What you need to do » Beginning at the line that holds "<td>0.006726</td>", copy the material below exactly through its last line.

The data »
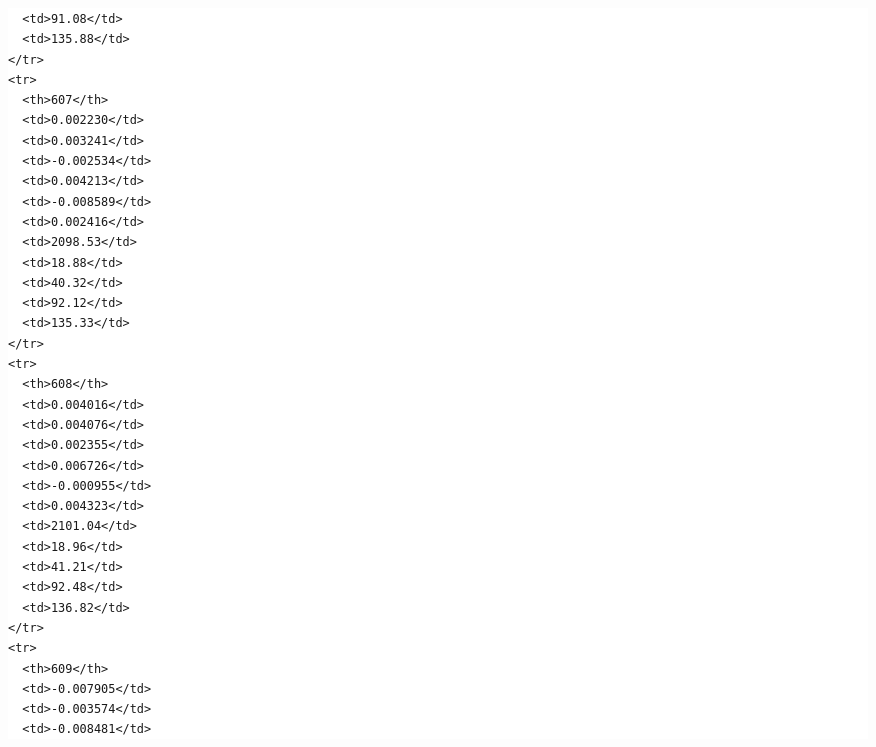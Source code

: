       <td>91.08</td>
      <td>135.88</td>
    </tr>
    <tr>
      <th>607</th>
      <td>0.002230</td>
      <td>0.003241</td>
      <td>-0.002534</td>
      <td>0.004213</td>
      <td>-0.008589</td>
      <td>0.002416</td>
      <td>2098.53</td>
      <td>18.88</td>
      <td>40.32</td>
      <td>92.12</td>
      <td>135.33</td>
    </tr>
    <tr>
      <th>608</th>
      <td>0.004016</td>
      <td>0.004076</td>
      <td>0.002355</td>
      <td>0.006726</td>
      <td>-0.000955</td>
      <td>0.004323</td>
      <td>2101.04</td>
      <td>18.96</td>
      <td>41.21</td>
      <td>92.48</td>
      <td>136.82</td>
    </tr>
    <tr>
      <th>609</th>
      <td>-0.007905</td>
      <td>-0.003574</td>
      <td>-0.008481</td>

Exercise solution »
      <td>0.006726</td>
      <td>-0.000955</td>
      <td>0.004323</td>
      <td>2101.04</td>
      <td>18.96</td>
      <td>41.21</td>
      <td>92.48</td>
      <td>136.82</td>
    </tr>
    <tr>
      <th>609</th>
      <td>-0.007905</td>
      <td>-0.003574</td>
      <td>-0.008481</td>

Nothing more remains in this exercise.